American-Statesman Staff

Taxpayers are picking up an exorbitant tab for the low wages paid by the nation’s fast food corporations, fast food workers and their supporters said Tuesday in Austin.

“When multibillion-dollar (fast food) corporations don’t pay their workers a livable wage, their workers are living in poverty and the state has to provide a safety net for those workers,” said Eric Tang, an assistant professor at the University of Texas and director of the Social Justice Institute there.

Tang spoke at a news conference, held on a vacant lot near UT and a cluster of fast food restaurants, called to bring attention to a new report Tuesday that found more than half of fast food workers’ families need to rely on some sort of public assistance, more than twice the rate of the workforce overall. This costs the nation nearly $7 billion a year in public assistance to families, according to the study by economists at the University of California at Berkeley’s Labor Center and the University of Illinois and distributed by a group that has been pushing for union representation and higher wages for fast food workers.
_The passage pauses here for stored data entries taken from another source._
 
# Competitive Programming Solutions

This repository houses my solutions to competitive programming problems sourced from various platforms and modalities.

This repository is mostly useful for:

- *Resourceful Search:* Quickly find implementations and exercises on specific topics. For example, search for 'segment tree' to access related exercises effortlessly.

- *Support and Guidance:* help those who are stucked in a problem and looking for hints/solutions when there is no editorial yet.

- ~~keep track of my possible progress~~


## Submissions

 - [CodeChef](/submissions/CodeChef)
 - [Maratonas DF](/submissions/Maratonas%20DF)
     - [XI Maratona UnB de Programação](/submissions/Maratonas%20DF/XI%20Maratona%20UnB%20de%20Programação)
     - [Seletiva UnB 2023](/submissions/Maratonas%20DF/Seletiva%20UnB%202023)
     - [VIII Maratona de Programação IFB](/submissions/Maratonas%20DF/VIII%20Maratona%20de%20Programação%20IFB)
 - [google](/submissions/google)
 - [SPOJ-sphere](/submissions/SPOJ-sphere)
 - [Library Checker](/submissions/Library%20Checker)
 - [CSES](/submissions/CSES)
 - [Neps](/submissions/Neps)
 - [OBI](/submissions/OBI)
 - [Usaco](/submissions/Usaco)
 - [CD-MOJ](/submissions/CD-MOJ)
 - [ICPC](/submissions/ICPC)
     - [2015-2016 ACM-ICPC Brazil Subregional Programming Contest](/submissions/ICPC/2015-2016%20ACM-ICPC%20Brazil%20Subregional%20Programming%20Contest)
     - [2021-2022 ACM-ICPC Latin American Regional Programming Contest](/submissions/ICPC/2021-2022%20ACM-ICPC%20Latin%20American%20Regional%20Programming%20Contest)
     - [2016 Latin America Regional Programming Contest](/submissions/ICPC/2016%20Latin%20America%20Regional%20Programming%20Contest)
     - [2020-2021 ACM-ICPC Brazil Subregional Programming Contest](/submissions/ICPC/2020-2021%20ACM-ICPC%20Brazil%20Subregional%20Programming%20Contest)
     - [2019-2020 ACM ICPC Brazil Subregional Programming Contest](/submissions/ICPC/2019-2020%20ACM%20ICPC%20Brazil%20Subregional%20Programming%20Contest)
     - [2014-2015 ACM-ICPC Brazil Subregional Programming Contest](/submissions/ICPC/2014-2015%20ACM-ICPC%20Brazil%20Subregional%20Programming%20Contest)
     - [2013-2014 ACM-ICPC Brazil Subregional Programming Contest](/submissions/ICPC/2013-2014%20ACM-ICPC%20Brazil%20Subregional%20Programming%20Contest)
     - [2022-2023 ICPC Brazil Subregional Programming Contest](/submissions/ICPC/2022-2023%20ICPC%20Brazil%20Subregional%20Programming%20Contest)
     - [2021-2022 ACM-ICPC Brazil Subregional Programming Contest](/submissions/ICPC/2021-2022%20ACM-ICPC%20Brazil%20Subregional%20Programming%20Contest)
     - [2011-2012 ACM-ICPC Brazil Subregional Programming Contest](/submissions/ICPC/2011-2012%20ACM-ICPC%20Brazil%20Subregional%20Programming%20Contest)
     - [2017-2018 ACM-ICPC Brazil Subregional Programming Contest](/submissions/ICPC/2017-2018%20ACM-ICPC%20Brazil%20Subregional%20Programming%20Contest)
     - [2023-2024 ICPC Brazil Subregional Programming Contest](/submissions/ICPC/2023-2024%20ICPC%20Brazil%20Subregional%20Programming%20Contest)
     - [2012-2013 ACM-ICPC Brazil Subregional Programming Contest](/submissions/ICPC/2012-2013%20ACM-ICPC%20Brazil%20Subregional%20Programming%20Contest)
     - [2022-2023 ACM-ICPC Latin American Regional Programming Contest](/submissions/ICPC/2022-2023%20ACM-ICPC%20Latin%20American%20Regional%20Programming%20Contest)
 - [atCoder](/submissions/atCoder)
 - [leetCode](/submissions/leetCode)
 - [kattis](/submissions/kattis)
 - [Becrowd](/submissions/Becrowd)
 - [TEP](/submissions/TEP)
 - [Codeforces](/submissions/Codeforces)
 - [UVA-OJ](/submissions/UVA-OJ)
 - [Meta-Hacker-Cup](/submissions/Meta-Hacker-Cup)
The cost to Texas taxpayers is $556 million a year, because 59 percent of fast food workers’ families need public assistance, the report said.

The Employment Policies Institute, a conservative think tank, blasted the report, saying it was based on faulty methodology and that it ignored evidence that dramatic wage hikes would make fast food workers worse off. It said that faced with low profit margins and customers demanding low prices, fast food employers would have to replace employees with cheaper automated alternatives if they had to raise minimum wages.

“In its quest to unionize the fast food industry, (Service Employees International Union) has demonstrated that it will leave no stone unturned — including using ‘research’ and arguments that would get a higher grade in creative writing than in a high school economics class,” Michael Saltsman, the institute’s research director, said in a statement.

But at Tuesday’s press conference in Austin, James Galbraith, an economist who holds the Lloyd M. Bentsen Jr. Chair in Government/Business Relations at UT, said raising wages for low-wage workers would have wide-ranging benefits.

“Workers who are being paid a decent minimum wage by their employers would not be draining the coffers of public assistance, as they are now,” Galbraith said. “They will also be paying higher payroll taxes and eventually higher income taxes, and that is a benefit to the Social Security system.

James Rigby, a minister at St. Andrew’s Presbyterian Church in Austin who also spoke at the news conference, said he once thought that politics and religion don’t mix, but not anymore.

“In the same way it’s wrong to rob somebody with a gun, it’s equally wrong to rob them systemically through an economic inequality,” Rigby said. “If religious people don’t stand up for the weak and the voiceless, I don’t know who will.”

Fast food workers have been holding one-day walkouts and strikes for more than a year to call attention to their wages. They want $15 an hour and union representation; the federal minimum wage is $7.25 an hour.